Due sorelle separate da un padre cattivo che non si rivedranno mai più per tutta la vita. Una cavalcata familiare che dura mezzo secolo tra le strade di Rio de Janeiro. La punteggiatura sonora continua di un pianoforte destinato a bruciare tra le fiamme e lo sfondo visivo di una flora incombente che avvolge i protagonisti. La vita invisibile di Euridice Gusmao, in sala con Officine Ubu dal 12 settembre, è stato definito, con brillante intuizione, un “melodramma tropicale”.
La struttura classica, dolorosa, e visivamente lussureggiante del melò. L’umido alito di calore equatoriale che insuffla angoscia e insofferenza tra la più timida e giovane Euridice (Carol Duarte), giovane promessa del pianoforte, e Guida (Julia Stockler), sua sorella più grande. Siamo nei primi anni cinquanta, tra colori saturi e la pasta densa di una fotografia magistrale, la due ragazze, attaccatissime, affrontano i primi patimenti sentimentali dell’esistenza. Euridice copre le scappatelle già mature di Guida, ma poi quest’ultima scapperà con un bellimbusto greco. Tornata a casa felice tempo dopo verrà cacciata dall’imbestialito padre che le annuncia che non potrà più rivedere la sorella in quanto trasferitasi al Conservatorio di Vienna. Ma le due sorelle non sono separate dall’Oceano Atlantico, anzi vivono e vivranno nella stessa città per decenni sfiorandosi, percependo la presenza l’una dell’altra, con solo le lettere di Guida ad Euridice a mostrarcele non lontane, missive che poi finiranno in uno scatolone occultato dal loro padre.

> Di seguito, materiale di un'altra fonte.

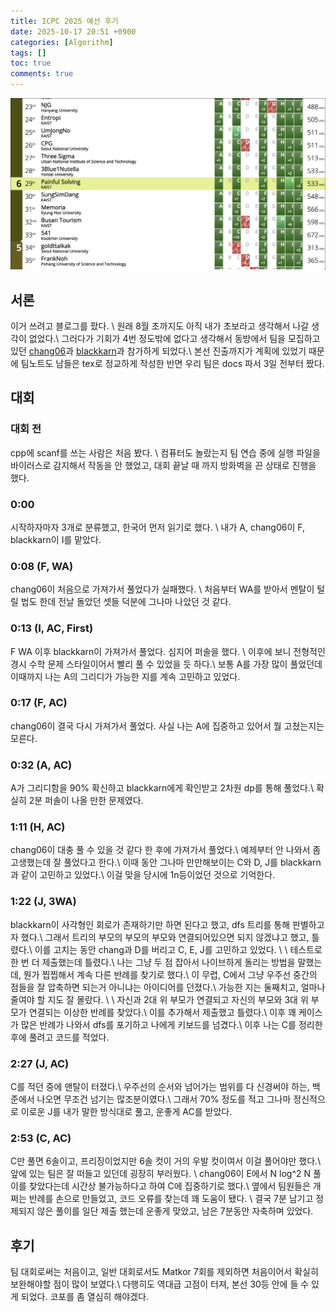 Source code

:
```yaml
---
title: ICPC 2025 예선 후기
date: 2025-10-17 20:51 +0900
categories: [Algorithm]
tags: []
toc: true
comments: true
---
```


![scoreboard](/assets/img/posts/2025-10-17-ICPC-2025-pre/scoreboard.png)
## 서론 
이거 쓰려고 블로그를 팠다. \\
원래 8월 초까지도 아직 내가 초보라고 생각해서 나갈 생각이 없었다.\\
그러다가 기회가 4번 정도밖에 없다고 생각해서 동방에서 팀을 모집하고 있던 [chang06](https://codeforces.com/profile/chang06)과 [blackkarn](https://codeforces.com/profile/blackkarn)과 참가하게 되었다.\\
본선 진출까지가 계획에 있었기 때문에 팀노트도 남들은 tex로 정교하게 작성한 반면 우리 팀은 docs 파서 3일 전부터 짰다.

## 대회
### 대회 전
cpp에 scanf를 쓰는 사람은 처음 봤다. \\
컴퓨터도 놀랐는지 팀 연습 중에 실행 파일을 바이러스로 감지해서 작동을 안 했었고, 대회 끝날 때 까지 방화벽을 끈 상태로 진행을 했다.

### 0:00
시작하자마자 3개로 분류했고, 한국어 먼저 읽기로 했다. \\
내가 A, chang06이 F, blackkarn이 I를 맡았다.

### 0:08 (F, WA)
chang06이 처음으로 가져가서 풀었다가 실패했다. \\
처음부터 WA를 받아서 멘탈이 털릴 법도 한데 전날 돌았던 셋들 덕분에 그나마 나았던 것 같다.

### 0:13 (I, AC, First)
F WA 이후 blackkarn이 가져가서 풀었다. 심지어 퍼솔을 했다. \\
이후에 보니 전형적인 경시 수학 문제 스타일이어서 빨리 풀 수 있었을 듯 하다.\\
보통 A를 가장 많이 풀었던데 이때까지 나는 A의 그리디가 가능한 지를 계속 고민하고 있었다.

### 0:17 (F, AC)
chang06이 결국 다시 가져가서 풀었다. 사실 나는 A에 집중하고 있어서 뭘 고쳤는지는 모른다.

### 0:32 (A, AC)
A가 그리디함을 90% 확신하고 blackkarn에게 확인받고 2차원 dp를 통해 풀었다.\\
확실히 2분 퍼솔이 나올 만한 문제였다.

### 1:11 (H, AC)
chang06이 대충 풀 수 있을 것 같다 한 후에 가져가서 풀었다.\\
예제부터 안 나와서 좀 고생했는데 잘 풀었다고 한다.\\
이때 동안 그나마 만만해보이는 C와 D, J를 blackkarn과 같이 고민하고 있었다.\\
이걸 맞을 당시에 1n등이었던 것으로 기억한다.

### 1:22 (J, 3WA)
blackkarn이 사각형인 회로가 존재하기만 하면 된다고 했고, dfs 트리를 통해 판별하고자 했다.\\
그래서 트리의 부모의 부모의 부모와 연결되어있으면 되지 않겠냐고 했고, 틀렸다.\\
이를 고치는 동안 chang과 D를 버리고 C, E, J를 고민하고 있었다.
\\
\\
테스트로 한 번 더 제출했는데 틀렸다.\\
나는 그냥 두 점 잡아서 나이브하게 돌리는 방법을 말했는데, 뭔가 찝찝해서 계속 다른 반례를 찾기로 했다.\\
이 무렵, C에서 그냥 우주선 중간의 점들을 잘 압축하면 되는거 아니냐는 아이디어를 던졌다.\\
가능한 지는 둘째치고, 얼마나 줄여야 할 지도 잘 몰랐다.
\\
\\
자신과 2대 위 부모가 연결되고 자신의 부모와 3대 위 부모가 연결되는 이상한 반례를 찾았다.\\
이를 추가해서 제출했고 틀렸다.\\
이후 꽤 케이스가 많은 반례가 나와서 dfs를 포기하고 나에게 키보드를 넘겼다.\\
이후 나는 C를 정리한 후에 풀려고 코드를 적었다.

### 2:27 (J, AC)
C를 적던 중에 맨탈이 터졌다.\\
우주선의 순서와 넘어가는 범위를 다 신경써야 하는, 백준에서 나오면 무조건 넘기는 많조분이였다.\\
그래서 70% 정도를 적고 그나마 정신적으로 이로운 J를 내가 말한 방식대로 풀고, 운좋게 AC를 받았다.

### 2:53 (C, AC)
C만 풀면 6솔이고, 프리징이었지만 6솔 컷이 거의 우발 컷이여서 이걸 풀어야만 했다.\\
앞에 있는 팀은 잘 떠들고 있던데 굉장히 부러웠다. \\
chang06이 E에서 N log^2 N 풀이를 찾았다는데 시간상 불가능하다고 하여 C에 집중하기로 했다.\\
옆에서 팀원들은 개쩌는 반례를 손으로 만들었고, 코드 오류를 찾는데 꽤 도움이 됐다. \\
결국 7분 남기고 정제되지 않은 풀이를 일단 제출 했는데 운좋게 맞았고, 남은 7분동안 자축하며 있었다.

## 후기
팀 대회로써는 처음이고, 일반 대회로서도 Matkor 7회를 제외하면 처음이어서 확실히 보완해야할 점이 많이 보였다.\\
다행히도 역대급 고점이 터져, 본선 30등 안에 들 수 있게 되었다. 코포를 좀 열심히 해야겠다.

Tratto dal romanzo di Martha Batalha, parente alla lontana de L’Amica Geniale, il regista e sceneggiatore brasiliano Karin Ainouz dipinge un magmatico affresco sulla cultura patriarcale e la volontà emancipatoria della donna che si traduce in resilienza. Per nulla schiavo della trama (si capisce comunque tutto senza problemi, state tranquilli), nelle due ore e quattordici che volano via leggere come variopinte farfalle, Ainouz preferisce affidarsi totalmente alla densità e al significato dell’immagine e spesso alla recitazione senza dialogo.
Poco interessato alle canoniche giunture di montaggio causa-effetto, si corre per tracce, sensazioni, improvvisi momenti descrittivi ma mai totalizzanti, si salta in avanti continuamente nel tempo lasciando vuoti spazi, possibili deviazioni, scontate risoluzioni. Intanto La vita invisibile di Euridice Gusmao ammalia lo sguardo con la sua languida saudade, concupisce l’attenzione mostrando nudità esteriori ed interiori dei protagonisti, facendo emergere la sempre più vana e sfuggente distanza tra sorelle. Si esce sazi e affranti, ma ne vale la pena. Straordinario blocco finale con l’89enne Fernanda Montenegro, la protagonista di Central do Brasil di Salles, in scena per dieci indimenticabili minuti. Miglior film al Certain Regard di Cannes 2019.